Elizabeth Gilbert starts by painting her us her hell – she hit rock bottom. Her career, marriage, and self respect were in shambles and she spends 100 pages navigating us through her self loathing. I’ll admit – I found her tale of despair irritating, 90% of her woes were related to her attitude of the situation - I wanted to punch her for whining about it. Now, I idolize strong willed, outspoken, brazen women. Not whiners. But I kept reading. Not sure why but I did.
She divides the book into three parts from there on. She takes 3 trips over the next year to help patch her self esteem though self discovery, gastronomic escapism, and travel. It didn’t help hush the Maureen Dowd in me, when I found out that in the cesspool of her plight she was getting an advance for a book about her journey. Of course she’s going to find serenity - she’s going to get paid for it. But I found myself still reading the darn thing.

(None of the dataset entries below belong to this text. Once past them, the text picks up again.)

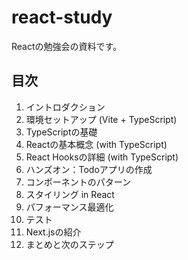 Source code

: # react-study

Reactの勉強会の資料です。

## 目次

1. イントロダクション
2. 環境セットアップ (Vite + TypeScript)
3. TypeScriptの基礎
4. Reactの基本概念 (with TypeScript)
5. React Hooksの詳細 (with TypeScript)
6. ハンズオン：Todoアプリの作成
7. コンポーネントのパターン
8. スタイリング in React
9. パフォーマンス最適化
10. テスト
11. Next.jsの紹介
12. まとめと次のステップ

Off she goes to Italy for four months. Now this part I loved. She took one of my dream vacations - learning to study Italian in Rome for 4 months - what’s not to love? As she describes the food, the men, the culture, my guard starts to melt. A part that sticks out was a conversation she had with her delicious Italian tutor. He makes the case that- if you could deduce Rome to one word, it would be Sex, New York: Success. As she scrambles to find her word - I can’t help but try to think of mine Flexible? Family? Mouthy? Brash? I couldn’t find my word. That was 3 months ago. I put the book down and had to focus on other things - work, more work, and coordinating the holidays.
Then while I was packing for our vacation to the Dominican I threw 4 months worth of magazine subscriptions (the news related ones are the only ones I have time to keep current with: Economist, The Week, Atlantic, etc) and in case that wasn’t enough I tossed in Eat Pray Love.
Literally walking off the plane from a week whirlwind in San Diego for the holidays, changing suitcases after work, and walking back onto the plane I realized the last time I had some quality alone - hands free time was on our cruise. That was in August. While sitting on the planes I’ve been working out my 2010 strategy (I don’t do resolutions - I strategize,) I realized I have put a lot of things on hold - my grad school application, my fitness program , my blog, - hell just cooking has been shelved and my waistline serves as a reminder. Maybe that’s why I picked EPL back up.
I left the magazines in my carry on and I rejoined Lizzy’s journey. I was still a little bitter about her weaknesses compassion is a strong suite for me -- sympathy is not. That is to say - I feel your pain - I can see your point, but I don’t feel bad for you. But I kept reading.
I rejoined her, I on a soft canvas pillow on a beach lounger in the Dominican Republic - she on a dusty mat in an Indian Ashram. I hate the touchy feely spiritual pursuit. I’m catholic - not of the book totin’ persuasion - but a relatively good one. And like Lizzy, I do yoga too- but the second we move out of the Hatha Yoga instructions and into the “unite your body and spirit” talk - I’m gone. Checked out - doing my grocery list in my head and racking my brain to confirm I Tivo-ed 60 minutes. When we’re “meditating,” I’m taking a cat nap - gotta get those in when you can - so this next chapter was really hard for me. But I kept reading.
She introduces a friend she makes - a Texas man who has the bluntness of Helen Thomas and the charm of Clint Eastwood. I like him. Lizzy wails over losing her soul mate and he calls her out on it – one point for Texas. But in holding up mirror to her face, metaphorically speaking, he makes a really write-that-down point: he says very few people meet their soul mate - and even fewer stay with them. Their purpose is not to complete you - but to open your soul to the ability to love deeply. If that’s the case - time to change the e-harmony profile. I’m only half kidding.
Then we hit Bali - here she is reuniting with the muse that sent her on this journey - an old medicine man who predicated from her palm - she would be back in two years to live with him. Instead she meets her love. Game, Set, Match. And from the way she describes him - I would fall in love with this guy too. He’s a Brazilian expat living in Bali and his kids are in Australia. He’s adventurous, international, blunt, focused, and cultured, and if he’s anything like the Brazilians I know - he’s beautiful. Time to start shopping in Bali.
I’m glad I kept reading and I have to be honest - I say this begrudgingly - I liked the book. I love her writing style - writing as if we’re girlfriends. Heck I called her Lizzy all through this post. Maybe it’s her writing, maybe, and I hated to admit it, I identified with her. But more importantly I was moved by the journey.